Cuando subí a la planta alta, comencé a recordar la advertencia del joven Daniel. “¿Cómo pudo causarme tanto dolor un simple humano?”, pensé. Era evidente que, al igual que su hermana, él no era un simple humano. Comencé a concluir que de la familia de la señora Guadalupe, ella era la común. Antes de ir al cuarto de la señorita Erika, detecté la mirada del joven desde su cuarto, vigilándome. Decidí ignorar esa situación, si el joven iba a vivir con la señorita, tenía que acostumbrarme a tener sus ojos encima de mí y a la constante sensación de que hay alguien más a su lado. 

- Señorita. – llamé dando varios golpecitos en la puerta abierta para anunciar mi llegada.

La señorita estaba sentada en una mesa que tenía cerca de la ventana, viendo hacia el exterior, con las cortinas abiertas y dejando que la luna la bañara con su brillo, parecía absorta en un mundo lejano hasta para mí. 

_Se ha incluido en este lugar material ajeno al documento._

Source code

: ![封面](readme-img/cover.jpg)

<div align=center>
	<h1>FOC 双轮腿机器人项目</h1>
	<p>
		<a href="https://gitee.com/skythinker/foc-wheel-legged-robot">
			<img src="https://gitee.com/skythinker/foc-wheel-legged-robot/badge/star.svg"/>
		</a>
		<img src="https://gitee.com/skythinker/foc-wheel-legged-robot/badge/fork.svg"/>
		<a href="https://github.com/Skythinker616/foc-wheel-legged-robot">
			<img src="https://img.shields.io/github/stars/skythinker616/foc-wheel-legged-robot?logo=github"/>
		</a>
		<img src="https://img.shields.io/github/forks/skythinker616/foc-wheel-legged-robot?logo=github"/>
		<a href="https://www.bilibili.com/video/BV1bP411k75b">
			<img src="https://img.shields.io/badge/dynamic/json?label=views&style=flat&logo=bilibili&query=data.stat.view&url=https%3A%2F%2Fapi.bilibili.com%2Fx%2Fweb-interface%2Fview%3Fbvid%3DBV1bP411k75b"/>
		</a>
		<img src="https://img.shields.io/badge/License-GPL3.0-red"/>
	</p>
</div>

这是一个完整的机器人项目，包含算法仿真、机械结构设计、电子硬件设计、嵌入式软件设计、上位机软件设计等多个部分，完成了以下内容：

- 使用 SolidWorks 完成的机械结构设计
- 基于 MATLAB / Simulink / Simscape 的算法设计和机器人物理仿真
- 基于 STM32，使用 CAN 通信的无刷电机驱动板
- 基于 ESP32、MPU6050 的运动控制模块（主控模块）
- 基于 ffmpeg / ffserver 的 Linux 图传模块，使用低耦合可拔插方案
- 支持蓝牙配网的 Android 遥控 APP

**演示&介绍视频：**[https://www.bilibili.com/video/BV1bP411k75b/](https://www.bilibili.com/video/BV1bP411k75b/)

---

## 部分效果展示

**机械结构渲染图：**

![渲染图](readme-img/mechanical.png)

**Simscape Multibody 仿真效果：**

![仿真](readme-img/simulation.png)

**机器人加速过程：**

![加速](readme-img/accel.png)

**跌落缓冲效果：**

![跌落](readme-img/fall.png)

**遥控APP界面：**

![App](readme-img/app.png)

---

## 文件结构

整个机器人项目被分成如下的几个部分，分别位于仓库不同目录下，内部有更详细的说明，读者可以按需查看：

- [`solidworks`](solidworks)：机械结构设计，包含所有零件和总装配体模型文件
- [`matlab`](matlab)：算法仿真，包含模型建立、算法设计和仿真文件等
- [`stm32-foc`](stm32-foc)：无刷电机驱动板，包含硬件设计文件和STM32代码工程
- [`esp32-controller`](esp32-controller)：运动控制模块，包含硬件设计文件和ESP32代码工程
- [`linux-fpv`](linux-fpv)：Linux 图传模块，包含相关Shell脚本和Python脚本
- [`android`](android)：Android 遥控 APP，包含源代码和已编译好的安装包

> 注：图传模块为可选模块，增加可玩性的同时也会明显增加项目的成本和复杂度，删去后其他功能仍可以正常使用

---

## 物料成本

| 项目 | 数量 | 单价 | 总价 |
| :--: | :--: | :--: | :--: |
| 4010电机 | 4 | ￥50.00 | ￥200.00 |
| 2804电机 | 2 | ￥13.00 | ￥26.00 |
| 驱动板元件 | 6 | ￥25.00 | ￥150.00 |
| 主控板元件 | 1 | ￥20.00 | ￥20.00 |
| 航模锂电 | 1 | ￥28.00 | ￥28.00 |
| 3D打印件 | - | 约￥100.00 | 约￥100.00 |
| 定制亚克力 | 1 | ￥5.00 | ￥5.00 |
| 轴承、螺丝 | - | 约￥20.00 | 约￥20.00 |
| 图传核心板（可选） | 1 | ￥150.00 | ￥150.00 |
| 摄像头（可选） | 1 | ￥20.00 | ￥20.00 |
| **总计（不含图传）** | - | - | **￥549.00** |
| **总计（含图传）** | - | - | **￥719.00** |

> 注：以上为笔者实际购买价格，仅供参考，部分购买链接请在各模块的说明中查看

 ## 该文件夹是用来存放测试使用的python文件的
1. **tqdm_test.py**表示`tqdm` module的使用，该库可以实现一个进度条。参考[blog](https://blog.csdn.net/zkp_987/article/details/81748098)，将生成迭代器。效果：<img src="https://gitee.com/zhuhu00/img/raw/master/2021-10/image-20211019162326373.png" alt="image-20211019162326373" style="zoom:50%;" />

- Señorita. – volví a llamar, entrando a su cuarto. - ¿Se encuentra bien?

Con la luz de la luna podía apreciar su figura mejor que cuando el sol le daba de lleno. Estaba más delgada, la piel tenía un color blanco rosado muy curioso y en las manos se le pintaban las venas. Usaba un pantalón gris de punto holgado, una camiseta de tirantes de color negro, un sostén deportivo negro y sin calcetas en los pies. Inclusive sin maquillaje, era bonita, tenía facciones armónicas y el cabello chino alborotado le agregaba un cierto matiz de rebeldía, fue cuando me di cuenta de que le habían cortado el cabello a la mitad del largo del que lo tenía, apenas le llegaba a la altura de los hombros.  

- Sí. – contestó débilmente. - ¿Qué pasó, Horacio?

- La cena ya está servida. 

- Gracias. Dile a mi hermano y a doña Chela, por favor. – me indicó sin separar la vista de la ventana. 

- A la orden. ¿Segura se encuentra bien?

- ¿Acaso estás preocupado? – preguntó de manera sarcástica. 

- Algo. – contesté inconscientemente. “Pero ¿qué acabas de decir?”, pensé a mis adentros. 

La señorita Erika también se desconcertó ante mi respuesta, volteó a verme y su mirada reflejaba confusión. 

- Lamento haberla importunado. – dije mientras me retiraba. 

- Horacio. – llamó desde la ventana. 

- Dígame. – voltee a verla, su rostro estaba más relajado, pero parecía que algo la aquejaba.

- Perdóname por reaccionar como lo hice. - dijo la señorita Erika, volteando a verme directamente. – Tú me salvaste la vida dos veces, y yo correspondí gritándote y maldiciéndote... 

"Además de atacarme físicamente.", agregué en mi mente. 

- No es justo para ti.

- No se preocupe por eso, señorita. – contesté. – Sus disculpas no son necesarias.

- Sin embargo, tengo que hacerlo. – comentó sin desviar la mirada. – No me siento bien si no te pido perdón. Has hecho mucho por mí, incluso salvarme de mí misma. 

- Señorita, es mi deber… - comencé a decir con la formalidad acostumbrada, hasta que me di cuenta del extraño sentimiento que sus ojos reflejaban. – Sus disculpas son aceptadas. 

Ella esbozó una sonrisa tierna. Me acerqué a la señorita Mendoza y me paré enfrente del escritorio donde estaba sentada. El cabello lo tenía alborotado de manera incontrolable, incluso le caía en el rostro, con la mano derecha tomé una parte de su cabello y lo peiné hacia atrás, descubriéndole la mejilla derecha. Ante ese gesto, ella recargó la cabeza en la palma de mi mano y puso su mano en el dorso de la mía, por un momento, pensé que comenzaría a remolonear.    

- Horacio… - la señorita Erika susurró mientras acariciaba mi mano. – ¿No te parece extraño que no te haya preguntado sobre las cicatrices que tienes en tus antebrazos? Y que lucen exactamente iguales a las mías. – Sin que me diera cuenta, su mano aprisionó mi muñeca, descubrió mis brazos doblando las mangas del saco y desabotonando los puños de la camisa. – Y tú no me has preguntado por qué quise matarme.